Menyingkapkan dan Berusaha untuk Menemukan Kebenaran
Dalam kasus Dunaway v. New York, 442 U.S. 200 (1979), Irving Jerome Dunaway diduga melakukan perampokan dan percobaan pembunuhan di Rochester, New York, Amerika Serikat hanya karena polisi mendapatkan selentingan informasi dari seorang narapidana tentang keterlibatan Dunway. Tanpa bukti apapun, ia pun dibawa ke kantor polisi untuk diinterogasi.
Dari proses interogasi ini, polisi mendapatkan pengakuan tertulis yang menyatakan bahwa Dunway memang terlibat dalam aksi kejahatan yang dituduhkan kepadanya. Kasus ini kemudian sampai ke Mahkamah Agung yang memutuskan bahwa prosedur yang dilakukan oleh pihak kepolisian cacat dan melanggar Amandemen Keempat dari konstitusi di negara itu.
Mahkamah Agung juga menolak pengakuan yang diajukan oleh kepolisian karena bukti tersebut dianggap diperoleh secara ilegal (Justia Supreme Court Centre, 2025). Kasus ini juga dapat dijadikan preseden lanjutan tentang penghilangan alat bukti, yang meskipun terlihat berbeda, namun dampaknya masih berada di koridor pencederaan yang serupa.
Kebenaran hukum bukanlah hasil dari penemuan yang instan, melainkan buah dari proses panjang yang menuntut kejujuran, ketelitian, dan integritas.
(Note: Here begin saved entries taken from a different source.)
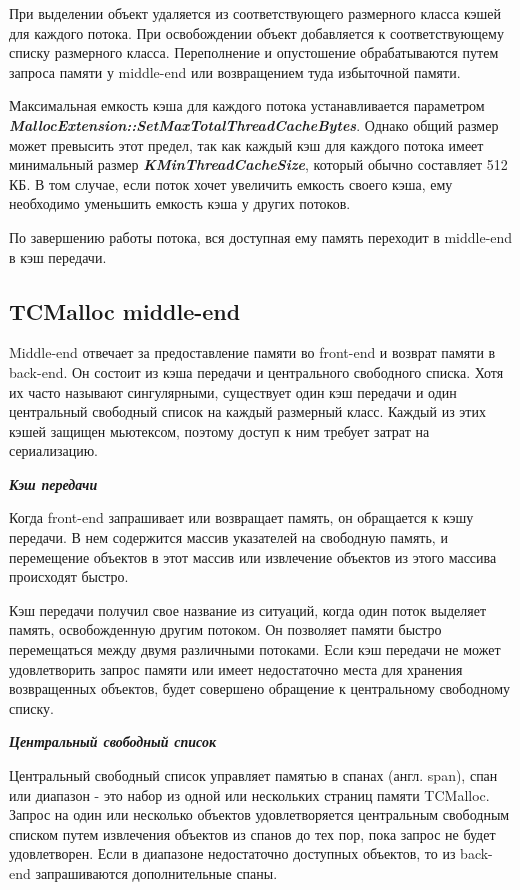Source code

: При выделении объект удаляется из соответствующего размерного класса кэшей для каждого потока. При освобождении объект добавляется к соответствующему списку размерного класса. Переполнение и опустошение обрабатываются путем запроса памяти у middle-end  или возвращением туда избыточной памяти.

Максимальная емкость кэша для каждого потока устанавливается параметром \textbf{\textit{MallocExtension::SetMaxTotalThreadCacheBytes}}. Однако общий размер может превысить этот предел, так как каждый кэш для каждого потока имеет минимальный размер \textbf{\textit{KMinThreadCacheSize}}, который обычно составляет 512 КБ. В том случае, если поток хочет увеличить емкость своего кэша, ему необходимо уменьшить емкость кэша у других потоков.

По завершению работы потока, вся доступная ему память переходит в middle-end в кэш передачи.

\subsection{TCMalloc middle-end}
Middle-end отвечает за предоставление памяти во front-end и возврат памяти в back-end. Он состоит из кэша передачи и центрального свободного списка. Хотя их часто называют сингулярными, существует один кэш передачи и один центральный свободный список на каждый размерный класс. Каждый из этих кэшей защищен мьютексом, поэтому доступ к ним требует затрат на сериализацию.

\bigbreak
\textit{\textbf{Кэш передачи}}

Когда front-end запрашивает или возвращает память, он обращается к кэшу передачи. В нем содержится массив указателей на свободную память, и перемещение объектов в этот массив или извлечение объектов из этого массива происходят быстро.

Кэш передачи получил свое название из ситуаций, когда один поток выделяет память, освобожденную другим потоком. Он позволяет памяти быстро перемещаться между двумя различными потоками. Если кэш передачи не может удовлетворить запрос памяти или имеет недостаточно места для хранения возвращенных объектов, будет совершено обращение к центральному свободному списку.

\bigbreak
\textit{\textbf{Центральный свободный список}}

Центральный свободный список управляет памятью в спанах (англ. span), спан или диапазон - это набор из одной или нескольких страниц памяти TCMalloc. Запрос на один или несколько объектов удовлетворяется центральным свободным списком путем извлечения объектов из спанов до тех пор, пока запрос не будет удовлетворен. Если в диапазоне недостаточно доступных объектов, то из back-end запрашиваются дополнительные спаны.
Dalam setiap upaya menyingkap fakta, hukum dihadapkan pada ketegangan abadi antara aletheia dan kekuatan-kekuatan apate serta dolos yang berupaya menutupinya. Ketika prosedur dilanggar, bukti dimanipulasi, atau pengakuan dipaksakan, maka bukan hanya legitimasi hukum yang tercemar, tetapi juga makna etis dari kebenaran itu sendiri.
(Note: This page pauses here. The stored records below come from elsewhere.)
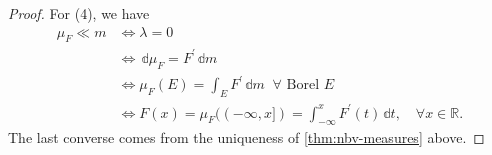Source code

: \begin{proof}

	For (4), we have
	\[
		\begin{split}
			\mu_F \ll m & \iff \lambda = 0 \\
			&\iff \,\mathbb{d}\mu_F = F^\prime \,\mathbb{d}m                                          \\
			& \iff \mu_F(E) = \int_E F^\prime  \,\mathbb{d}m \;\; \forall \text{ Borel } E                               \\
			& \iff F(x) = \mu_F((-\infty,x]) = \int_{-\infty}^x F^\prime (t) \,\mathbb{d}t,\quad \forall x \in \mathbb{R}.
		\end{split}
	\]
	The last converse comes from the uniqueness of \autoref{thm:nbv-measures} above.
\end{proof}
Karena itu, menegakkan hukum berarti menjaga kesetiaan terhadap proses penyingkapan yang jujur, sebuah tanggung jawab epistemik dan moral yang tidak boleh dikompromikan oleh alasan pragmatis.
Kebenaran hukum sejati selalu bersifat aletheik: ia menuntut keterbukaan, keberanian untuk menyingkap yang tersembunyi, dan keteguhan untuk mempertahankan integritas proses hukum agar tidak terseret ke dalam kabut manipulasi, distorsi, dan kepentingan yang menyesatkan.